Stored items
▬▬▬

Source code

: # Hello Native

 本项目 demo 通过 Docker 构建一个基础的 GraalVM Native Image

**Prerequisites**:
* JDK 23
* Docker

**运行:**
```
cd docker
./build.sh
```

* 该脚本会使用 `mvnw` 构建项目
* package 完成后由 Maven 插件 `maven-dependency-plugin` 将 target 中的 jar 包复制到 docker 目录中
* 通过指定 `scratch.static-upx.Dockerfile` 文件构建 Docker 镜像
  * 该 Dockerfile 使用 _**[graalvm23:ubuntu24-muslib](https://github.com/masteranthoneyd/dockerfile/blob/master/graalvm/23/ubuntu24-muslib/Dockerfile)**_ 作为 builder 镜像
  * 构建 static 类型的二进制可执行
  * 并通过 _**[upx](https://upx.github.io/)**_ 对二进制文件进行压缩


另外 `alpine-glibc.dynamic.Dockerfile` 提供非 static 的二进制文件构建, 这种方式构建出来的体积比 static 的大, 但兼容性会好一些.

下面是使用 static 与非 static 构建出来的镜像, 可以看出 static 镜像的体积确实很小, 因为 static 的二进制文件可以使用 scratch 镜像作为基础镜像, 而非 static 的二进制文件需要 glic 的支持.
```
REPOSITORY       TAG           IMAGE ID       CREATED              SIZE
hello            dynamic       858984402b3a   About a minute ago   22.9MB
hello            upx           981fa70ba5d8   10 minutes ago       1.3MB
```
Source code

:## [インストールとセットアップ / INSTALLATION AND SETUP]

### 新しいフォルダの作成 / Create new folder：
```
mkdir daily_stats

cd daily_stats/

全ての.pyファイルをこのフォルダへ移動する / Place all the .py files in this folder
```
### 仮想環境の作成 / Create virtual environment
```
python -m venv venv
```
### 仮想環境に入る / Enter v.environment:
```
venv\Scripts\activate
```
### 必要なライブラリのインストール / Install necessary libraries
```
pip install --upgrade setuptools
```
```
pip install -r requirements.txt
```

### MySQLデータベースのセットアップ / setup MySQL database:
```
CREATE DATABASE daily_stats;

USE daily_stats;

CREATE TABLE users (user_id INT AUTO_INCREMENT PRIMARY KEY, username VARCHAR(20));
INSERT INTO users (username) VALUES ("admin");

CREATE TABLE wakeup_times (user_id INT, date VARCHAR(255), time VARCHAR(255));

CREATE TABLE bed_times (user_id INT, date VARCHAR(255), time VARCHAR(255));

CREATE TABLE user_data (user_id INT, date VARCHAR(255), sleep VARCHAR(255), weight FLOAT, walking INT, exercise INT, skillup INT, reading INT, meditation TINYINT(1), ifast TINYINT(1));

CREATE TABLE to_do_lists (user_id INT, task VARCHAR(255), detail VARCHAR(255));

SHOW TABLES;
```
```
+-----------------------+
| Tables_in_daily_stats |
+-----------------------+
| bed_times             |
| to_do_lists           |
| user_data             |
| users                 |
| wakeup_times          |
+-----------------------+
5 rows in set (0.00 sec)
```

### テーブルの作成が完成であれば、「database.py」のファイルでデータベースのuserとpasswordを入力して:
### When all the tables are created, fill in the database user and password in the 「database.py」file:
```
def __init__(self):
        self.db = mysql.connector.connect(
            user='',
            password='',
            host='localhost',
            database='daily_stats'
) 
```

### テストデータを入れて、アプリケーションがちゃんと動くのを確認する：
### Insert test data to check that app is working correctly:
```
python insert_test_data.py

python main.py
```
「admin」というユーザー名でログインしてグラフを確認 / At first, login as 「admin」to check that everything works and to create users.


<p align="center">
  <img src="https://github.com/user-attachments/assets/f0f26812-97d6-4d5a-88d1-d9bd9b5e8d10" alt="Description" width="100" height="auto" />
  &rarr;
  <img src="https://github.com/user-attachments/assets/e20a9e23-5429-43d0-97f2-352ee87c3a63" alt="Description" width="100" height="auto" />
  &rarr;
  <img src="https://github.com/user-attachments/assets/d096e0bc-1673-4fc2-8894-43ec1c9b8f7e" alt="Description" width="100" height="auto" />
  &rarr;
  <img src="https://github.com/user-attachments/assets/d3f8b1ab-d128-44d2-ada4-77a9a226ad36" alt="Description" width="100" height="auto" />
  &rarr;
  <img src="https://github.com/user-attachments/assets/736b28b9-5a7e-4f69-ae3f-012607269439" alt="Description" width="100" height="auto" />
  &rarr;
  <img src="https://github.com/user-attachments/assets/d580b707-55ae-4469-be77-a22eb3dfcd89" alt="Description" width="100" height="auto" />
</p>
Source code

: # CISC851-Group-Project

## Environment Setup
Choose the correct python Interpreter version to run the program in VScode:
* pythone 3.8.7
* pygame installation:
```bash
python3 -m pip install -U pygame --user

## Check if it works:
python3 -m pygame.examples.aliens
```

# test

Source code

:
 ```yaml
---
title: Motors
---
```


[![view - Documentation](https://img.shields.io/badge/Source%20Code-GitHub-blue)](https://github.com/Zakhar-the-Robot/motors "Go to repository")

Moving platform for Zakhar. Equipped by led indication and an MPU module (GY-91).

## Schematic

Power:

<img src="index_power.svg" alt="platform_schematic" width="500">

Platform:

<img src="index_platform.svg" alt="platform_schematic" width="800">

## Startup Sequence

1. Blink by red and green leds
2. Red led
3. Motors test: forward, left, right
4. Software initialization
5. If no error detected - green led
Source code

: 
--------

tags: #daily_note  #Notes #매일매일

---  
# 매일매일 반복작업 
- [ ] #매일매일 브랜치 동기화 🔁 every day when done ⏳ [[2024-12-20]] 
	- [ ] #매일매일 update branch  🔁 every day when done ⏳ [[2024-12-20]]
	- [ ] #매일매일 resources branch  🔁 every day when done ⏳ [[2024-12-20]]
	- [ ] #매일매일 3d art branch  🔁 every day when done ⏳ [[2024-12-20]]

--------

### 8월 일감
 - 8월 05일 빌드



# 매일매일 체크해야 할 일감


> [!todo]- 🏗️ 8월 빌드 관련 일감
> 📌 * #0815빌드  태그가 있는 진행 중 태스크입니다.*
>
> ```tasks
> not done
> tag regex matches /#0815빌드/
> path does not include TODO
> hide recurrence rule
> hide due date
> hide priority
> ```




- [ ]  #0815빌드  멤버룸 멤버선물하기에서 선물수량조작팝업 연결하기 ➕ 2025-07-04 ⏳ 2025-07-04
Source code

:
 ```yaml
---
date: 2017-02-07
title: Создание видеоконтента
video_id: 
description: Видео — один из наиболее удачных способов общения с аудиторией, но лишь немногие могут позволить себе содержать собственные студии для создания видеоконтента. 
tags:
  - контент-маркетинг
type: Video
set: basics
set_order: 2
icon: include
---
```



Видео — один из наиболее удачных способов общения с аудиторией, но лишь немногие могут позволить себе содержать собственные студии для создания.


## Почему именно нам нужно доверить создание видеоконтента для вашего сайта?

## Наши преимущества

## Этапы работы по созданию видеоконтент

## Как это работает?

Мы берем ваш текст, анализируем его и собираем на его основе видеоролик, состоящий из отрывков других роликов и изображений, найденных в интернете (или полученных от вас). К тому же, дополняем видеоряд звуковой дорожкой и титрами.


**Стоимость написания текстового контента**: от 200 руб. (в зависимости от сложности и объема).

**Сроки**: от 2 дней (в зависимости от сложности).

▬▬▬

Across the entries above, work out how many lines include the string "scratch", and report only that figure.

- [Answer to this exercise] 2